Foolproof Brewing Company
- Headquarters: 241 Grotto Avenue Pawtucket, Rhode Island, U.S.
- Website: foolproofbrewing.com

= Foolproof Brewing Company =

Foolproof Brewing Company (formerly High Jinx Brewing Company) is a brewery based in Pawtucket, Rhode Island.

==History==
High Jinx Brewing Company was founded in 2012 by Nick Garrison, a former homebrewer from Massachusetts. Shortly after starting operations and before initially selling to the public, it was renamed Foolproof to avoid trademark conflicts with Magic Hat's beer brand, Jinx or Tatamy, Pennsylvania's HiJinx.
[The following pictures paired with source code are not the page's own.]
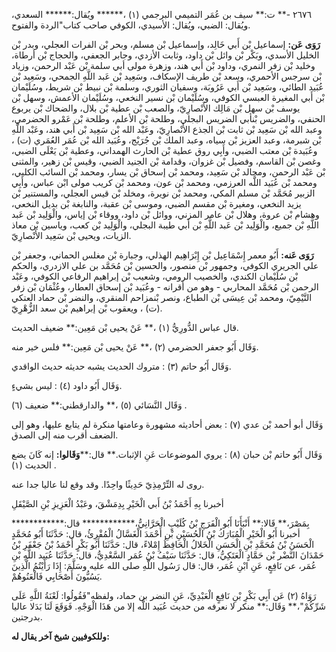 ٢٦٧٦ -** ت:** سيف بن عُمَر التميمي البرجمي (١) ،****** ويُقال:****** السعدي، ويُقال: الضبي، ويُقال: الأسيدي، الكوفي صاحب كتاب"الردة والفتوح.

**رَوَى عَن:** إسماعيل بْن أَبي خَالِد، وإسماعيل بْن مسلم، وبحر بْن الفرات العجلي، وبدر بْن الخليل الأسدي، وبَكْر بْن وائل بْن داود، وثابت الأزدي، وجابر الجعفي، والحجاج بْن أرطاة، وخليد بْن زفر النمري، وداود بْن أَبي هند، وزهرة مولى أبي سلمة بْن عَبْد الرحمن، وزياد بْن سرجس الأحمري، وسعد بْن طريف الإسكاف، وسَعِيد بْن عَبد اللَّهِ الجمحي، وسَعِيد بْن عُبَيد الطائي، وسَعِيد بْن أَبي عَرُوبَة، وسفيان الثوري، وسلمة بْن نبيط بْن شريط، وسُلَيْمان بْن أَبي المغيرة العبسي الكوفي، وسُلَيْمان بْن نسير النخعي، وسُلَيْمان الأعمش، وسهل بْن يوسف بْن سهل بْن مَالِك الأَنْصارِيّ، والصعب بْن عطية بْن بلال، والضحاك بْن يربوع الحنفي، والضريس بْنأبي الضريس البجلي، وطلحة بْن الأعلم، وطلحة بْن عَمْرو الحضرمي، وعبد الله بْن سَعِيد بْن ثابت بْن الجذع الأَنْصارِيّ، وعَبْد الله بْن سَعِيد بْن أَبي هند، وعَبْد اللَّهِ بْن شبرمة، وعبد العزيز بْن سياه، وعبد الملك بْن جُرَيْج، وعُبَيد الله بْن عُمَر العُمَري (ت) ، وعُبَيدة بْن معتب الضبي، وأَبِي روق عطية بْن الحارث الهمداني، وعطية بْن يَعْلَى الضبي، وغصن بْن القاسم، وفضيل بْن غزوان، وقدامة بْن الجنيد الضبي، وقيس بْن زهير، والمثنى بْن عَبْد الرحمن، ومجالد بْن سَعِيد، ومحمد بْن إسحاق بْن يسار، ومحمد بْن السائب الكلبي، ومحمد بْن عُبَيد اللَّه العرزمي، ومحمد بْن عون، ومحمد بْن كريب مولى ابْن عباس، وأَبِي الزبير مُحَمَّد بْن مسلم المكي، ومحمد بْن نويرة، ومخلد بْن قيس العجلي، والمستنير بْن يزيد النخعي، ومغيرة بْن مقسم الضبي، وموسى بْن عقبة، والنابغة بْن بديل النخعي، وهشام بْن عروة، وهلال بْن عامر المزني، ووائل بْن داود، ووقاء بْن إياس، والْوَلِيد بْن عَبد اللَّهِ بْن جميع، والْوَلِيد بْن عَبد اللَّهِ بْن أَبي طيبة البجلي، والْوَلِيد بْن كعب، وياسين بْن معاذ الزيات، ويحيى بْن سَعِيد الأَنْصارِيّ.

**رَوَى عَنه:** أَبُو معمر إِسْمَاعِيل بْن إِبْرَاهِيم الهذلي، وجبارة بْن مغلس الحماني، وجعفر بْن علي الجريري الكوفي، وجمهور بْن منصور، والحسين بْن مُحَمَّد بن علي الازدري، والحكم بْن سُلَيْمان الكندي، والخصيب الرومي، وشعيب بْن إبراهيم الرفاعي الكوفي، وعَبْد الرحمن بْن مُحَمَّد المحاربي - وهو من أقرانه - وعُبَيد بْن إسحاق العطار، وعُثْمَان بْن زفر التَّيْمِيّ، ومحمد بْن عِيسَى بْن الطباع، ونصر بْنمزاحم المنقري، والنضر بْن حماد العتكي (ت) ، ويعقوب بْن إبراهيم بْن سعد الزُّهْرِيّ.

قال عباس الدُّورِيُّ (١) ،** عَنْ يحيى بْن مَعِين:** ضعيف الحديث.

وَقَال أَبُو جعفر الحضرمي (٢) ،** عَنْ يحيى بْن مَعِين:** فلس خير منه.

وَقَال أَبُو حاتم (٣) : متروك الحديث يشبه حديثه حديث الواقدي.

وَقَال أَبُو داود (٤) : ليس بشيءٍ.

وَقَال النَّسَائي (٥) ،** والدارقطني:** ضعيف (٦) .

وَقَال أبو أحمد بْن عدي (٧) : بعض أحاديثه مشهورة وعامتها منكرة لم يتابع عليها، وهو إلى الضعف أقرب منه إلى الصدق.

وَقَال أَبُو حاتم بْن حبان (٨) : يروي الموضوعات عَنِ الإثبات.** قال:****وَقَالوا:** إنه كَانَ يضع الحديث (١) .

روى له التِّرْمِذِيّ حَدِيثًا واحِدًا. وقد وقع لنا عاليا جدا عنه.

أخبرنا بِهِ أَحْمَدُ بْنُ أَبي الْخَيْرِ بِدِمَشْقَ، وعَبْدُ الْعَزِيزِ بْنِ الصَّيْقَلِ

بِمَصْرَ،** قَالا:** أَنْبَأَنَا أَبُو الْفَرَجِ بْنُ كُلَيْبٍ الْحَرَّانِيُّ،************ قال:************ أخبرنا أَبُو الْخَيْرِ الْمُبَارَكُ بْنُ الْحُسَيْنِ بْنِ أَحْمَدَ الْغَسَّالُ الْمُقْرِئُ، قال: حَدَّثَنَا أَبُو مُحَمَّدٍ الْحَسَنُ بْنُ مُحَمَّدِ بْنِ الْحَسَنِ الْخَلالُ الْحَافِظُ إِمْلاءً، قال: حَدَّثَنَا أَبُو بَكْرٍ أَحْمَدُ بْنُ جَعْفَرِ بْنُ حَمْدَانَ النَّضْر بْن حَمَّادٍ الْعَتَكِيُّ، قال: حَدَّثَنَا سَيْفُ بْنُ عُمَر السَّعْدِيُّ، قال: حَدَّثَنَا عُبَيد اللَّهِ بْنِ عُمَر، عن نَافِعٍ، عَنِ ابْنِ عُمَر، قال: قال رَسُول اللَّهِ صلى الله عليه وسَلَّمَ: إِذَا رَأَيْتُمُ الَّذِينَ يَسُبُّونَ أَصْحَابِي فَالْعَنُوهُمْ.

رَوَاهُ (٢) عَن أَبِي بَكْرِ بْنِ نَافِعٍ الْعَبْدِيِّ، عَنِ النضر بن حماد، ولفظه"فَقُولُوا: لَعْنَةُ اللَّهِ عَلَى شَرِّكُمْ"،** وَقَال:** منكر لا نعرفه من حديث عُبَيد اللَّه إلا من هَذَا الْوَجْهِ. فَوَقَعَ لَنَا بَدَلا عاليا بدرجتين.

**وللكوفيين شيخ آخر يقال له:**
Foolproof brewed its first batch in December 2013 and began in-state sales in January 2013. By the end of 2013 it had doubled its production capacity and expanded distribution to neighboring Massachusetts and Connecticut.

==Beers==

Foolproof has a limited production of seasonal and specialty beers in addition to four year-round beers: Barstool, a golden ale; Raincloud, a porter; La Ferme Urbaine, a farmhouse ale; Backyahd, an IPA which draws its name from the Eastern New England pronunciation of "backyard." The company markets its beers by naming them after "experiences" or common beer-drinking contexts, for which each is intended. Unusual for a small brewery, Foolproof Brewing releases most of its beer and in particular its core year-round brands, in cans, and promotes the use of cans for better flavor. Foolproof's brewmaster, Damase Olsson, is a former chemist and brewer at the Nashoba Valley Winery and the defunct Pennichuck Brewery in Milford, New Hampshire.

In January 2014 the brewery released a line of beer-based soaps in collaboration with Newport, Rhode Island-based soapmaker Spindrift.